Students badly injured in a bus crash in South Africa which claimed the lives of three people are expected to stay in hospital for at least a week.
Eleanor Payne, 19, from Hinckley, Samantha Lake, 19, and Daniel Greenwood, 22, both from Syston in Leicestershire, died in the crash.
Two passengers remain in intensive care at the Nelspruit Medical Clinic.
Spokesman Robin Baar said 11 students were being treated at the hospital and added some may be there for 10 days.
Tributes have continued to be paid to the three students who died when the bus they were travelling veered off the road, on Thursday morning.
In the statement, Ms Payne's father Robert, mother Linda, sister Lauren and partner Ashley said: "Words cannot express our tragic loss.
"Eleanor was a very popular girl. She was full of life, bubbly and absolutely beautiful.
"She was very mature for her age and always kept us going.
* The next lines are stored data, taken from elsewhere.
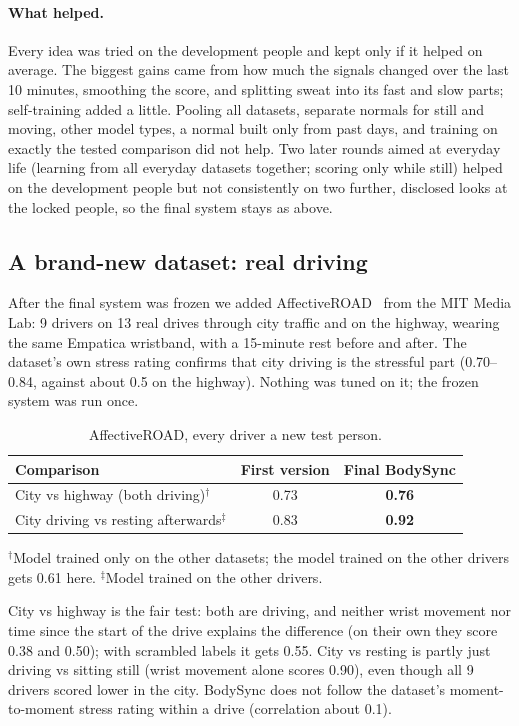 \documentclass{article}
\begin{document}
\paragraph{What helped.} Every idea was tried on the development people and kept only if it helped on average. The biggest gains came from how much the signals changed over the last 10 minutes, smoothing the score, and splitting sweat into its fast and slow parts; self-training added a little. Pooling all datasets, separate normals for still and moving, other model types, a normal built only from past days, and training on exactly the tested comparison did not help. Two later rounds aimed at everyday life (learning from all everyday datasets together; scoring only while still) helped on the development people but not consistently on two further, disclosed looks at the locked people, so the final system stays as above.

\subsection*{A brand-new dataset: real driving}

After the final system was frozen we added AffectiveROAD~\cite{affectiveroad} from the MIT Media Lab: 9 drivers on 13 real drives through city traffic and on the highway, wearing the same Empatica wristband, with a 15-minute rest before and after. The dataset's own stress rating confirms that city driving is the stressful part (0.70--0.84, against about 0.5 on the highway). Nothing was tuned on it; the frozen system was run once.

\begin{table}[H]
\centering
\caption{AffectiveROAD, every driver a new test person.}
\begin{tabular}{lcc}
\toprule
Comparison & First version & Final BodySync \\
\midrule
City vs highway (both driving)$^\dagger$ & 0.73 & \textbf{0.76} \\
City driving vs resting afterwards$^\ddagger$ & 0.83 & \textbf{0.92} \\
\bottomrule
\end{tabular}

\smallskip
\footnotesize $^\dagger$Model trained only on the other datasets; the model trained on the other drivers gets 0.61 here. $^\ddagger$Model trained on the other drivers.
\end{table}

City vs highway is the fair test: both are driving, and neither wrist movement nor time since the start of the drive explains the difference (on their own they score 0.38 and 0.50); with scrambled labels it gets 0.55. City vs resting is partly just driving vs sitting still (wrist movement alone scores 0.90), even though all 9 drivers scored lower in the city. BodySync does not follow the dataset's moment-to-moment stress rating within a drive (correlation about 0.1).
\end{document}
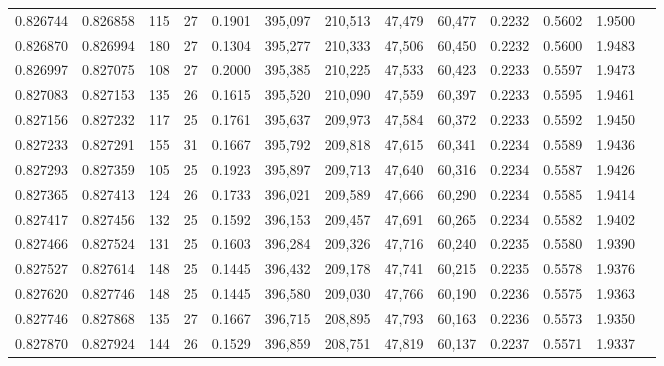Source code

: \begin{tabular}{rrrrrrrrrrrrr}
0.826744 & 0.826858 &   115 &  27 &                                     0.1901 & 395,097 & 210,513 &  47,479 &  60,477 & 0.2232 & 0.5602 & 1.9500 \\
0.826870 & 0.826994 &   180 &  27 &                                     0.1304 & 395,277 & 210,333 &  47,506 &  60,450 & 0.2232 & 0.5600 & 1.9483 \\
0.826997 & 0.827075 &   108 &  27 &                                     0.2000 & 395,385 & 210,225 &  47,533 &  60,423 & 0.2233 & 0.5597 & 1.9473 \\
0.827083 & 0.827153 &   135 &  26 &                                     0.1615 & 395,520 & 210,090 &  47,559 &  60,397 & 0.2233 & 0.5595 & 1.9461 \\
0.827156 & 0.827232 &   117 &  25 &                                     0.1761 & 395,637 & 209,973 &  47,584 &  60,372 & 0.2233 & 0.5592 & 1.9450 \\
0.827233 & 0.827291 &   155 &  31 &                                     0.1667 & 395,792 & 209,818 &  47,615 &  60,341 & 0.2234 & 0.5589 & 1.9436 \\
0.827293 & 0.827359 &   105 &  25 &                                     0.1923 & 395,897 & 209,713 &  47,640 &  60,316 & 0.2234 & 0.5587 & 1.9426 \\
0.827365 & 0.827413 &   124 &  26 &                                     0.1733 & 396,021 & 209,589 &  47,666 &  60,290 & 0.2234 & 0.5585 & 1.9414 \\
0.827417 & 0.827456 &   132 &  25 &                                     0.1592 & 396,153 & 209,457 &  47,691 &  60,265 & 0.2234 & 0.5582 & 1.9402 \\
0.827466 & 0.827524 &   131 &  25 &                                     0.1603 & 396,284 & 209,326 &  47,716 &  60,240 & 0.2235 & 0.5580 & 1.9390 \\
0.827527 & 0.827614 &   148 &  25 &                                     0.1445 & 396,432 & 209,178 &  47,741 &  60,215 & 0.2235 & 0.5578 & 1.9376 \\
0.827620 & 0.827746 &   148 &  25 &                                     0.1445 & 396,580 & 209,030 &  47,766 &  60,190 & 0.2236 & 0.5575 & 1.9363 \\
0.827746 & 0.827868 &   135 &  27 &                                     0.1667 & 396,715 & 208,895 &  47,793 &  60,163 & 0.2236 & 0.5573 & 1.9350 \\
0.827870 & 0.827924 &   144 &  26 &                                     0.1529 & 396,859 & 208,751 &  47,819 &  60,137 & 0.2237 & 0.5571 & 1.9337 \\

\end{tabular}
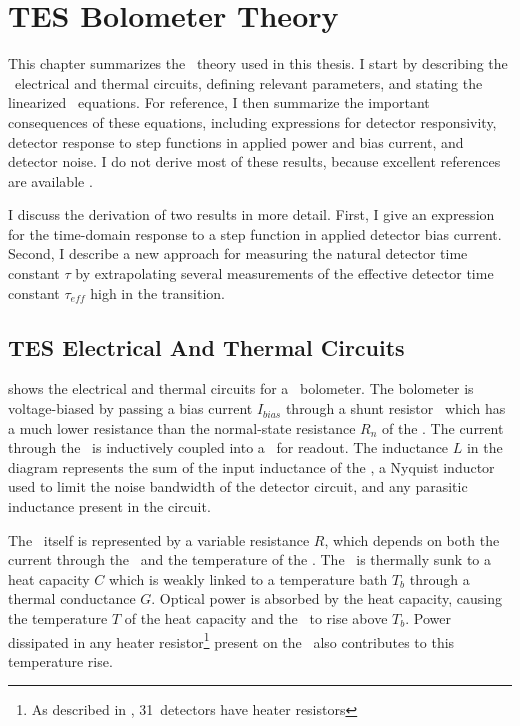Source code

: \chapter{\textsc{TES} Bolometer Theory}\label{c:tes}


This chapter summarizes the \TES\ theory used in this thesis.
I start by describing the \TES\ electrical and thermal circuits, defining relevant parameters, and stating the linearized \TES\ equations.
For reference, I then summarize the important consequences of these equations, including expressions for detector responsivity, detector response to step functions in applied power and bias current, and detector noise.
I do not derive most of these results, because excellent references are available \cite{irwin_application_1995,irwin_transition-edge_2005, mather_bolometer_1982}.

I discuss the derivation of two results in more detail.
First, I give an expression for the time-domain response to a step function in applied detector bias current.
Second, I describe a new approach for measuring the natural detector time constant $\tau$ by extrapolating several measurements of the effective detector time constant $\tau_{eff}$ high in the transition. 

\section{\textsc{TES} Electrical And Thermal Circuits} \label{sec:ch3-circuits}

 shows the electrical and thermal circuits for a \TES\ bolometer.
The bolometer is voltage-biased by passing a bias current $I_{bias}$ through a shunt resistor \Rsh\ which has a much lower resistance than the normal-state resistance $R_n$ of the \TES.
The current through the \TES\ is inductively coupled into a \SQUID\ for readout.
The inductance $L$ in the diagram represents the sum of the input inductance of the \SQUID, a Nyquist inductor used to limit the noise bandwidth of the detector circuit, and any parasitic inductance present in the circuit.

The \TES\ itself is represented by a variable resistance $R$, which depends on both the current through the \TES\ and the temperature of the \TES.
The \TES\ is thermally sunk to a heat capacity $C$ which is weakly linked to a temperature bath $T_b$ through a thermal conductance $G$.
Optical power is absorbed by the heat capacity, causing the temperature $T$ of the heat capacity and the \TES\ to rise above $T_b$.
Power dissipated in any heater resistor\footnote{As described in , 31~detectors have heater resistors} present on the \TES\ also contributes to this temperature rise.

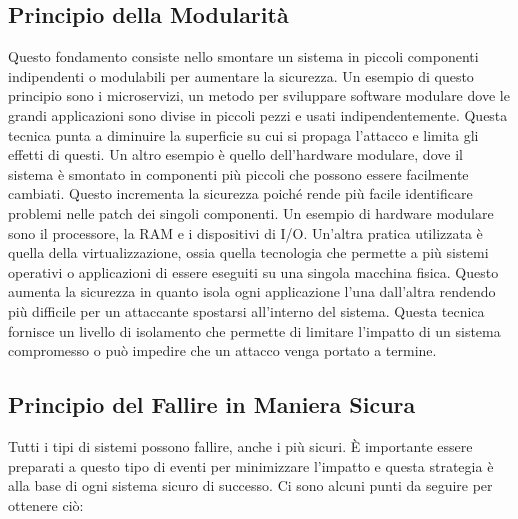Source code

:         \subsection{Principio della Modularità}
            Questo fondamento consiste nello smontare un sistema in piccoli componenti indipendenti o modulabili per aumentare la sicurezza.
            Un esempio di questo principio sono i microservizi, un metodo per sviluppare software modulare dove le grandi applicazioni sono divise in piccoli pezzi e usati indipendentemente. Questa tecnica punta a diminuire la superficie su cui si propaga l'attacco e limita gli effetti di questi. Un altro esempio è quello dell'hardware modulare, dove il sistema è smontato in componenti più piccoli che possono essere facilmente cambiati. Questo incrementa la sicurezza poiché rende più facile identificare problemi nelle patch dei singoli componenti. Un esempio di hardware modulare sono il processore, la RAM e i dispositivi di I/O. Un'altra pratica utilizzata è quella della virtualizzazione, ossia quella tecnologia che permette a più sistemi operativi o applicazioni di essere eseguiti su una singola macchina fisica. Questo aumenta la sicurezza in quanto isola ogni applicazione l'una dall'altra rendendo più difficile per un attaccante spostarsi all'interno del sistema.
            Questa tecnica fornisce un livello di isolamento che permette di limitare l'impatto di un sistema compromesso o può impedire che un
            attacco venga portato a termine.

\newpage
        \subsection{Principio del Fallire in Maniera Sicura}
            Tutti i tipi di sistemi possono fallire, anche i più sicuri. È importante essere preparati a questo tipo di eventi per minimizzare l'impatto e questa strategia è alla base di ogni sistema sicuro di successo. Ci sono alcuni punti da seguire per ottenere ciò:

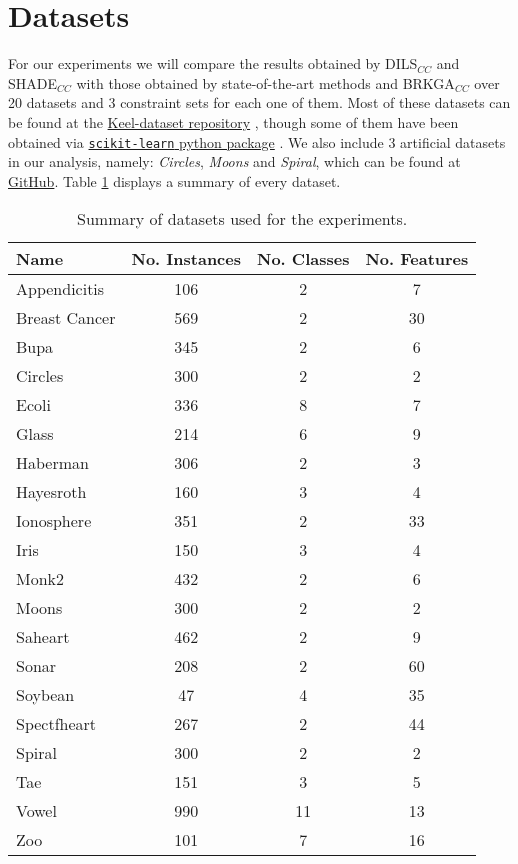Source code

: \section{Datasets}

For our experiments we will compare the results obtained by \acs{DILS}$_{CC}$ and \acs{SHADE}$_{CC}$ with those obtained by state-of-the-art methods and \acs{BRKGA}$_{CC}$ over 20 datasets and 3 constraint sets for each one of them. Most of these datasets can be found at the \href{https://sci2s.ugr.es/keel/category.php?cat=clas}{Keel-dataset repository} \cite{triguero2017keel}, though some of them have been obtained via
\href{https://scikit-learn.org/stable/datasets/index.html}{\texttt{scikit-learn} python package} \cite{scikit-learn}. We also include 3 artificial datasets in our analysis, namely: \textit{Circles}, \textit{Moons} and \textit{Spiral}, which can be found at \href{https://github.com/GermangUgr/DILS_CC}{GitHub}. Table \ref{tab:datasets} displays a summary of every dataset.

\begin{table}[!h]
	\centering
	\small
	\begin{tabular}{l c c c}
		\hline
		Name & No. Instances & No. Classes & No. Features \\
		\hline
		Appendicitis & 106 & 2 & 7 \\
		Breast Cancer & 569 & 2 & 30 \\
		Bupa & 345 & 2 & 6 \\
		Circles & 300 & 2 & 2 \\
		Ecoli & 336 & 8 & 7 \\
		Glass & 214 & 6 & 9 \\
		Haberman & 306 & 2 & 3 \\
		Hayesroth & 160 & 3 & 4 \\
		Ionosphere & 351 & 2 & 33 \\
		Iris & 150 & 3 & 4 \\
		Monk2 & 432 & 2 & 6 \\
		Moons & 300 & 2 & 2 \\
		Saheart & 462 & 2 & 9 \\
		Sonar & 208 & 2 & 60 \\
		Soybean & 47 & 4 & 35 \\
		Spectfheart & 267 & 2 & 44 \\
		Spiral & 300 & 2 & 2 \\
		Tae & 151 & 3 & 5 \\
		Vowel & 990 & 11 & 13 \\
		Zoo & 101 & 7 & 16 \\
		\hline
		
	\end{tabular}%
	\caption{Summary of datasets used for the experiments.}
	\label{tab:datasets}
\end{table}

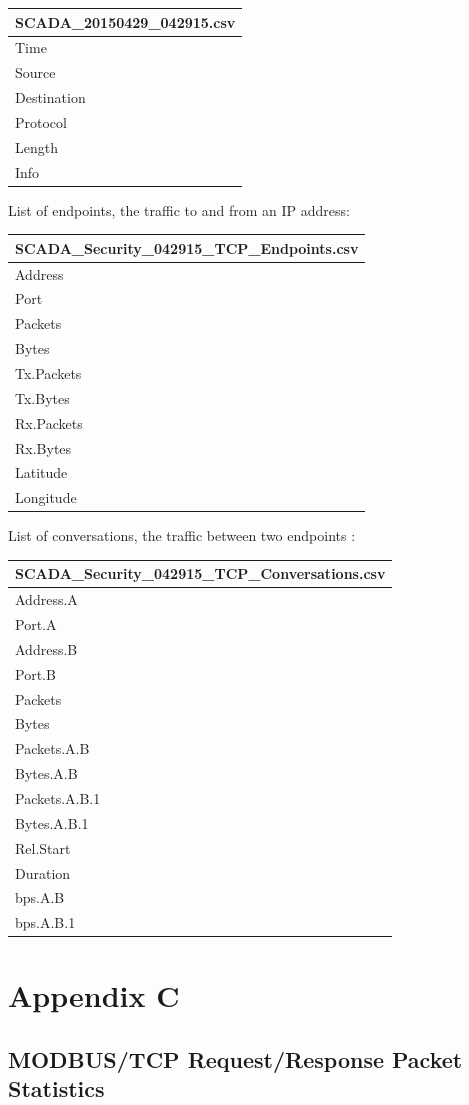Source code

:\documentclass[11pt,a4paper]{article}
\begin{document}
\begin{longtable}[c]{@{}l@{}}
\toprule
SCADA\_20150429\_042915.csv\tabularnewline
\midrule
\endhead
Time\tabularnewline
Source\tabularnewline
Destination\tabularnewline
Protocol\tabularnewline
Length\tabularnewline
Info\tabularnewline
\bottomrule
\end{longtable}

List of endpoints, the traffic to and from an IP address:

\begin{longtable}[c]{@{}l@{}}
\toprule
SCADA\_Security\_042915\_TCP\_Endpoints.csv\tabularnewline
\midrule
\endhead
Address\tabularnewline
Port\tabularnewline
Packets\tabularnewline
Bytes\tabularnewline
Tx.Packets\tabularnewline
Tx.Bytes\tabularnewline
Rx.Packets\tabularnewline
Rx.Bytes\tabularnewline
Latitude\tabularnewline
Longitude\tabularnewline
\bottomrule
\end{longtable}

List of conversations, the traffic between two endpoints :

\begin{longtable}[c]{@{}l@{}}
\toprule
SCADA\_Security\_042915\_TCP\_Conversations.csv\tabularnewline
\midrule
\endhead
Address.A\tabularnewline
Port.A\tabularnewline
Address.B\tabularnewline
Port.B\tabularnewline
Packets\tabularnewline
Bytes\tabularnewline
Packets.A.B\tabularnewline
Bytes.A.B\tabularnewline
Packets.A.B.1\tabularnewline
Bytes.A.B.1\tabularnewline
Rel.Start\tabularnewline
Duration\tabularnewline
bps.A.B\tabularnewline
bps.A.B.1\tabularnewline
\bottomrule
\end{longtable}

\clearpage

\section*{Appendix C}\label{appendix-c}

\subsection*{MODBUS/TCP Request/Response Packet
Statistics}\label{modbustcp-requestresponse-packet-statistics}
\end{document}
She always had a way of turning a horrible situation into a funny one. She was our rock."
The six survivors who have already been discharged from hospital left the hotel in a minibus and did not want to speak to the waiting media.
Their South African tour guide, Trevor Dearlove, 65, who was also on the bus when it overturned, left with them.
He said simply: "We've had a tough time."
Mr Dearlove added that he had been to the mortuary with members of the British consular team earlier on Friday to identify the bodies.
The group are due to fly from Nelspruit to Johannesburg and then back to the UK.
Earlier they received a visit from the High Commissioner at their hotel.
A police investigation has begun into how the vehicle came off the road and overturned near Nelspruit in the north-eastern Mpumalanga province on Thursday.
The Zimbabwean driver voluntarily attended a police station. A case of culpable homicide has been opened, and police are investigating whether to bring charges against him.
Ms Lake and Ms Payne died at the scene on the Bulembu Road. Mr Greenwood died in hospital later.
Alan Jordan, 69, a neighbour of Daniel Greenwood, said the 22-year-old was a "nice lad" who would "always say hello".
The students, aged 18 to 22, were studying for a foundation degree in animal management and welfare. They had been on a wildlife study tour in the region.
Their tourist bus was travelling on the road from Swaziland to visit a monkey sanctuary when the accident happened.
Brenda Greaves told the BBC she had spoken to her daughter Rachel, 20, who was on the bus.
Mrs Greaves said: "She's got some abdominal pains, for which she's had an X-ray, but everything seems to be clear.
"She was wearing a seatbelt, she says she was the only one wearing a seatbelt - I'm not sure if that's the case - but it seems as if the seatbelt sort of caused the pain.
"She said that they were going round a very nasty bend and the driver just lost control and that the bus just toppled over - she didn't really know any more than that."